*What the task asks*
Go through the data line by line. Copy each one holding the string "variables".

*Data supplied*
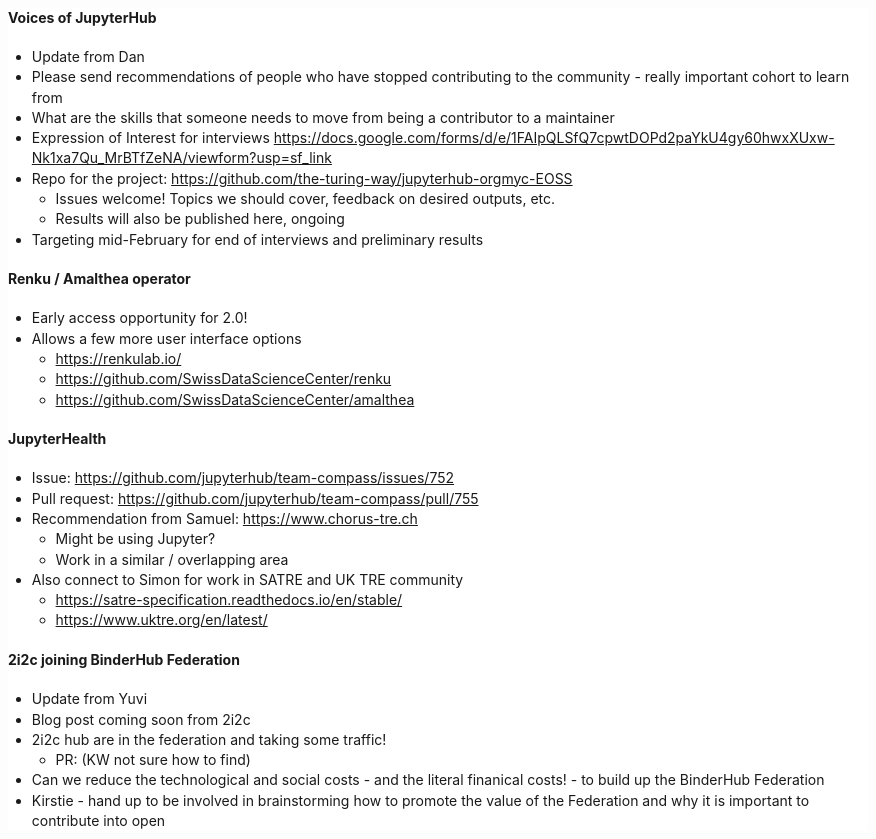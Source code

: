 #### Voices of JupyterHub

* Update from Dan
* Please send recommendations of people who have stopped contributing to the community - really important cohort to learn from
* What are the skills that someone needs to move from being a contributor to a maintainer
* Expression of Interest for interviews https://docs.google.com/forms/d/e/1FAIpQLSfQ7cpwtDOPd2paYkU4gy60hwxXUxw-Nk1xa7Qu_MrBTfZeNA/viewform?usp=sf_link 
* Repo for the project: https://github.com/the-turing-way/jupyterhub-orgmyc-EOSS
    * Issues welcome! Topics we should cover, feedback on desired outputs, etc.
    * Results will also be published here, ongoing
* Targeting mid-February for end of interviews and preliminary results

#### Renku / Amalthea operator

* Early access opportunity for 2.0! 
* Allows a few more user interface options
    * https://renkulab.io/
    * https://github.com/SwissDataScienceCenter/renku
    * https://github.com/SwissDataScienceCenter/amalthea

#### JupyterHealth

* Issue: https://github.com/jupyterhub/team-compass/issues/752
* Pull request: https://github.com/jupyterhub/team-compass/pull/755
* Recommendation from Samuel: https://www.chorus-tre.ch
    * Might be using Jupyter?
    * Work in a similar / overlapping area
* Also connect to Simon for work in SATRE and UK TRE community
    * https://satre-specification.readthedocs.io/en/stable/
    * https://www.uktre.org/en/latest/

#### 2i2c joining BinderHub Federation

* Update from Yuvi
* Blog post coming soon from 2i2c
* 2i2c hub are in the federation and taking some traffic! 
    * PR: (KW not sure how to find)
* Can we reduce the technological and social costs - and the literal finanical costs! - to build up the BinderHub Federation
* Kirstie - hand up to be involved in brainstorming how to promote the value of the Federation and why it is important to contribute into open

---

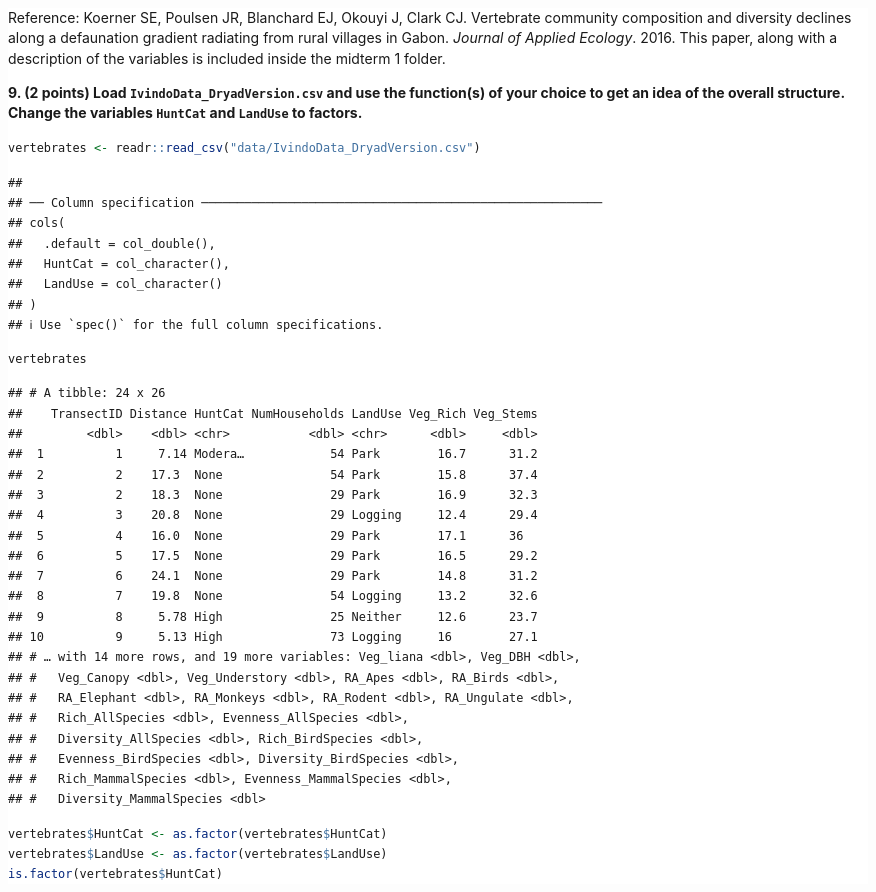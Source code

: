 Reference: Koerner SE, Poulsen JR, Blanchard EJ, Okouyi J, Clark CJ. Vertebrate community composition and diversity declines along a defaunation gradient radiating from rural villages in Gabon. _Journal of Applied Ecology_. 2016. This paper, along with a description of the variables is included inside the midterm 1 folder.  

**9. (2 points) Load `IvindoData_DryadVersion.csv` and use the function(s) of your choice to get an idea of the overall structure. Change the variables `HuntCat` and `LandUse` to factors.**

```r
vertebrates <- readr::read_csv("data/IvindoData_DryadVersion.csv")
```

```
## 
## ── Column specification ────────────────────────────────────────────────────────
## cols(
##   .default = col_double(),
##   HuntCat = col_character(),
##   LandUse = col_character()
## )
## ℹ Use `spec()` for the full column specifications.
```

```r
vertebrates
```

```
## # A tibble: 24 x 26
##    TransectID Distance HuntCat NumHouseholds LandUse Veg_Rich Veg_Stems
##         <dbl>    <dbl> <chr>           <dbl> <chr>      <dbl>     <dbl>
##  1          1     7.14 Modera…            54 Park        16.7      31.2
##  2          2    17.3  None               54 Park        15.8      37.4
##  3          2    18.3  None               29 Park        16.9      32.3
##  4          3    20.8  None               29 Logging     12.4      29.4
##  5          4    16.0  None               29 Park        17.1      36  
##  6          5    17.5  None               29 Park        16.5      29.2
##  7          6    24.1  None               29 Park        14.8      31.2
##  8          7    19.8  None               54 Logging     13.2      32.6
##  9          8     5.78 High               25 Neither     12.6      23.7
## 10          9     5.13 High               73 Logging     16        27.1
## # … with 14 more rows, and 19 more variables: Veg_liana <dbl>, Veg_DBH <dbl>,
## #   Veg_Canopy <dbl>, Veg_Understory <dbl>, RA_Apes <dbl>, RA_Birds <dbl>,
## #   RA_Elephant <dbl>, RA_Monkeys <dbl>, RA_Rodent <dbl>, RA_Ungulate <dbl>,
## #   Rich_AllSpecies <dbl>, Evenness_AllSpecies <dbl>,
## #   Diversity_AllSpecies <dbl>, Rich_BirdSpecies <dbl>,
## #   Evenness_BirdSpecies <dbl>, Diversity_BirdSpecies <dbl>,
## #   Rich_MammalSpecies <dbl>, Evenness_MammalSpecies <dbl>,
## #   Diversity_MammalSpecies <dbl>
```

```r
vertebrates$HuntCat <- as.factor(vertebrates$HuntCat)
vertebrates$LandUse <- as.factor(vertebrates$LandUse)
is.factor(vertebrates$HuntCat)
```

*Exercise result*
: Reference: Koerner SE, Poulsen JR, Blanchard EJ, Okouyi J, Clark CJ. Vertebrate community composition and diversity declines along a defaunation gradient radiating from rural villages in Gabon. _Journal of Applied Ecology_. 2016. This paper, along with a description of the variables is included inside the midterm 1 folder.  
**9. (2 points) Load `IvindoData_DryadVersion.csv` and use the function(s) of your choice to get an idea of the overall structure. Change the variables `HuntCat` and `LandUse` to factors.**
## # … with 14 more rows, and 19 more variables: Veg_liana <dbl>, Veg_DBH <dbl>,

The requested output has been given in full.